Kein Heil ist übrig geblieben

Dumonts Film Jeannette – L'Enfance de Jeanne d'Arc widmet sich tatsächlich in erster Linie den Kindertagen der Heiligen. Seine Vorlage stammt von Charles Péguy, einem der wichtigsten französischen Intellektuellen aus der Zeit vor dem Ersten Weltkrieg. Péguy wird heute auch eher von der französischen Rechten vereinnahmt, ist aber zugleich so etwas wie ein Geheimtipp unter den Cineasten. Jean-Luc Godard zählt zu seinen prominentesten Lesern, aber selbst bei ihm muss man starke Zweifel anmelden, ob er sich Das Mysterium der Erbarmung angetan hat, von dem Bruno Dumont nun ausgeht. Ein Drama im mittelalterlichen Stil, in dem Jeanne vor allem mit einer Ordensschwester lange Gespräche über die Heilsgeschichte führt.

Dumont ist nicht gläubig. Ihn interessiert an der Sache nicht die Heiligengeschichte, sondern ihm ist offensichtlich daran gelegen, einen nationalen Mythos gehörig gegen den Strich zu bürsten.

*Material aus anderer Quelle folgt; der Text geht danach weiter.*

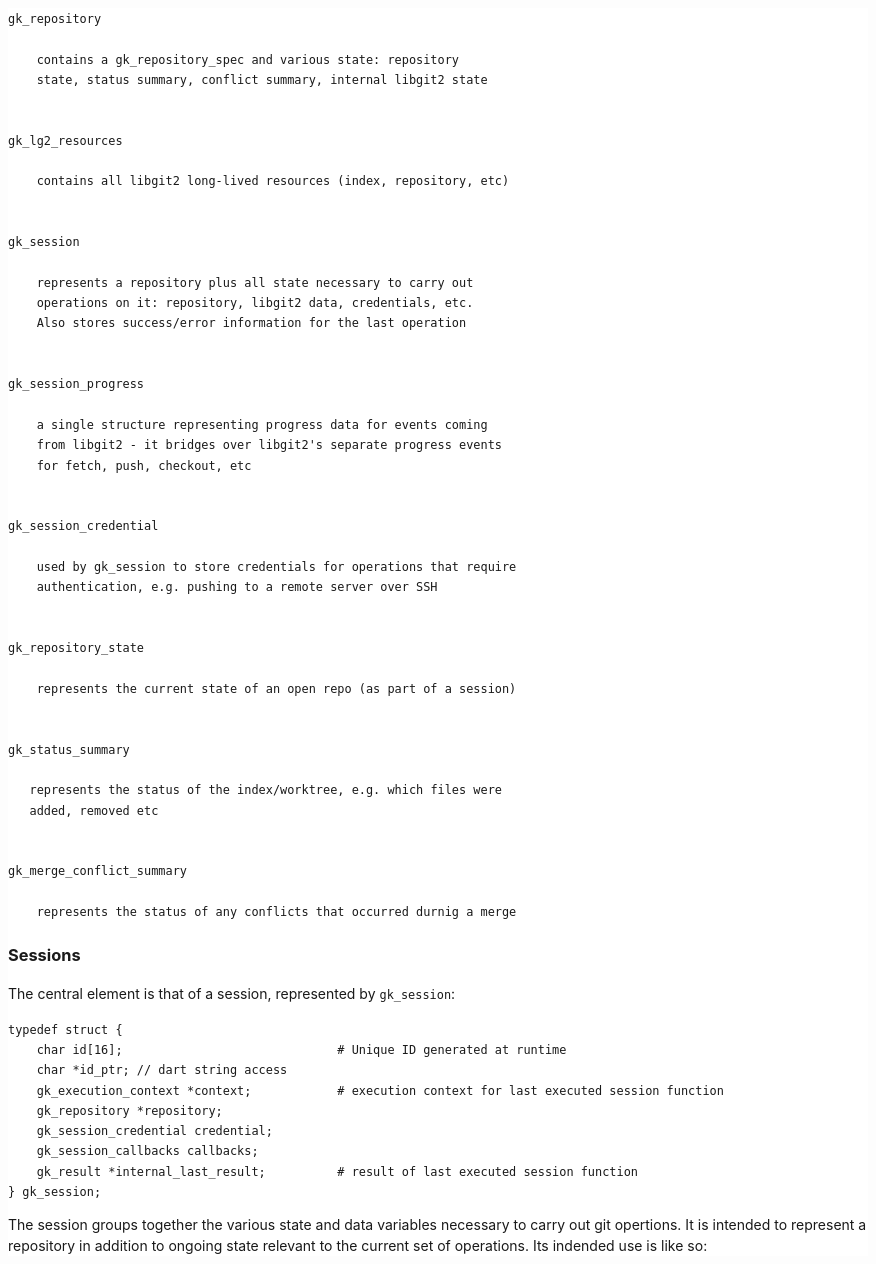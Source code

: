     
    gk_repository
    
        contains a gk_repository_spec and various state: repository
        state, status summary, conflict summary, internal libgit2 state
        
        
    gk_lg2_resources
    
        contains all libgit2 long-lived resources (index, repository, etc)
        

    gk_session
    
        represents a repository plus all state necessary to carry out
        operations on it: repository, libgit2 data, credentials, etc.
        Also stores success/error information for the last operation


    gk_session_progress
    
        a single structure representing progress data for events coming
        from libgit2 - it bridges over libgit2's separate progress events
        for fetch, push, checkout, etc
        
    
    gk_session_credential
    
        used by gk_session to store credentials for operations that require
        authentication, e.g. pushing to a remote server over SSH
        
    
    gk_repository_state
        
        represents the current state of an open repo (as part of a session)
        
        
    gk_status_summary
    
       represents the status of the index/worktree, e.g. which files were 
       added, removed etc
       
       
    gk_merge_conflict_summary
    
        represents the status of any conflicts that occurred durnig a merge
        

### Sessions
    
The central element is that of a session, represented by `gk_session`:

    typedef struct {
        char id[16];                              # Unique ID generated at runtime
        char *id_ptr; // dart string access
        gk_execution_context *context;            # execution context for last executed session function
        gk_repository *repository;
        gk_session_credential credential;
        gk_session_callbacks callbacks;
        gk_result *internal_last_result;          # result of last executed session function
    } gk_session;

The session groups together the various state and data variables
necessary to carry out git opertions. It is intended to represent a
repository in addition to ongoing state relevant to the current set of
operations. Its indended use is like so:
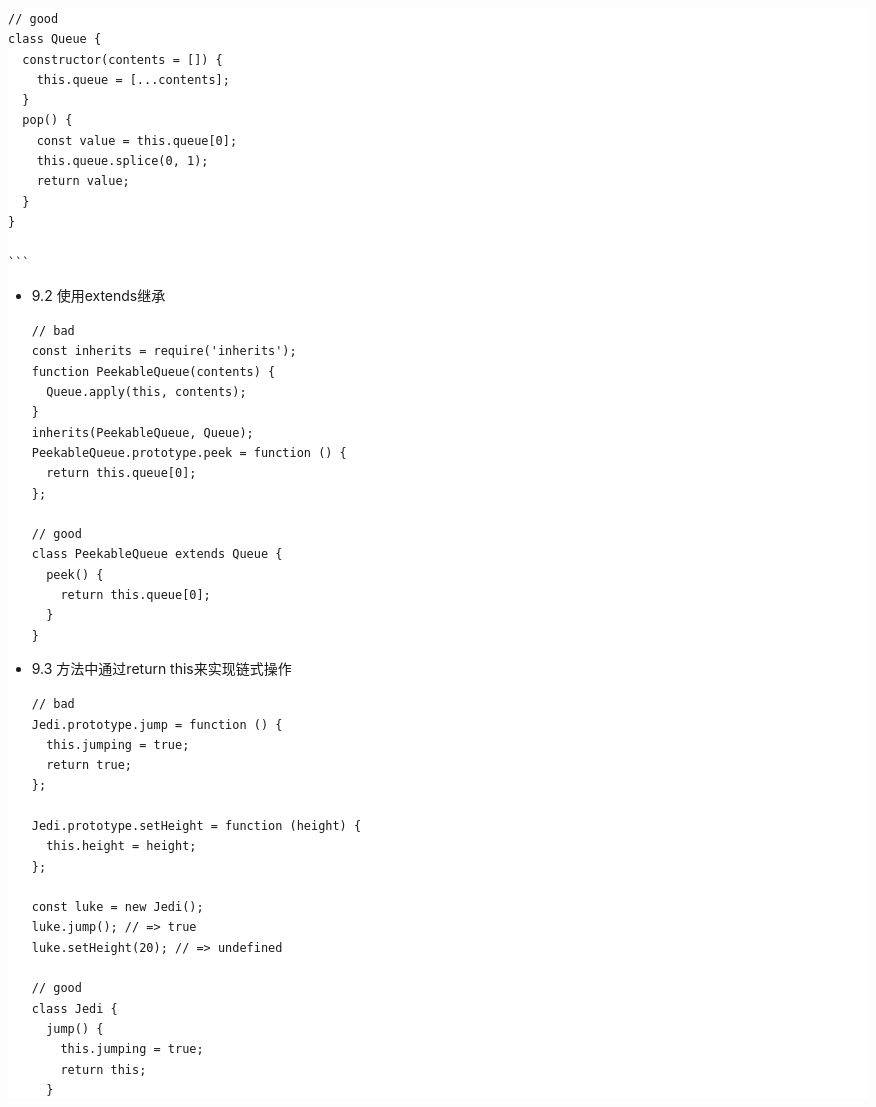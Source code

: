     // good
    class Queue {
      constructor(contents = []) {
        this.queue = [...contents];
      }
      pop() {
        const value = this.queue[0];
        this.queue.splice(0, 1);
        return value;
      }
    }

    ```

*   9.2 使用extends继承

    ```
    // bad
    const inherits = require('inherits');
    function PeekableQueue(contents) {
      Queue.apply(this, contents);
    }
    inherits(PeekableQueue, Queue);
    PeekableQueue.prototype.peek = function () {
      return this.queue[0];
    };

    // good
    class PeekableQueue extends Queue {
      peek() {
        return this.queue[0];
      }
    }

    ```

*   9.3 方法中通过return this来实现链式操作

    ```
    // bad
    Jedi.prototype.jump = function () {
      this.jumping = true;
      return true;
    };

    Jedi.prototype.setHeight = function (height) {
      this.height = height;
    };

    const luke = new Jedi();
    luke.jump(); // => true
    luke.setHeight(20); // => undefined

    // good
    class Jedi {
      jump() {
        this.jumping = true;
        return this;
      }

Er will Jeanne aus den Händen derer herauswinden, die sie für politische Zwecke vereinnahmen. Man könnte auch sagen: Er will den Mythos in einen Zustand der Unschuld zurückversetzen. Jeanne ist bei ihm ein Backfisch im Jahr 1425, ein Mädchen im groben Kleid, das mit den Schafen in der Landschaft herumstreift, barfuß und immer ein Lied auf den Lippen. Sie singt vom Krieg, die Engländer sind im Land, Frankreich steht de facto unter Besetzung, nicht wenige Fraktionen kollaborieren. Ein guter Herrscher ist nicht in Sicht. Jeanne hat aber grundlegendere Probleme. Sie hat das Gefühl, dass vom Opfertod Jesu, der immerhin schon 1400 Jahre zurückliegt, kein Heil übrig geblieben ist: "nichts niemals", "jamais rien".

Ohne den Habit

Dieser Tief- und Klagepunkt ruft natürlich förmlich nach einem überraschenden Umschwung, und dieser kommt auch in Form zweier Erscheinungen: zuerst die Ordensschwester Gervaise und dann die Heiligen, die Jeanne auf den Weg ihrer politischen Mission schicken. Was Dumont als Singspiel beginnen ließ, wird zu einem Metal-Musical, bei dem die Schwester ihre Kopfbedeckung abnimmt, und dann wird ordentlich geheadbangt (die Musik stammt von dem Clubstar Igorrr). Das könnte man als ein ironisches Manöver sehen. Aber Dumont erreicht damit sein Ziel: Seine Jeanne wirkt wie neu geboren, und nach dem Film Jeannette könnte man auch den Rest ihrer Geschichte wieder ganz von vorn erzählen. Der ganze Interpretationswust ist wie – von wilden Riffs – weggeblasen. Ein Wunder, ganz ohne Firlefanz. (Bert Rebhandl, 6.4.2018)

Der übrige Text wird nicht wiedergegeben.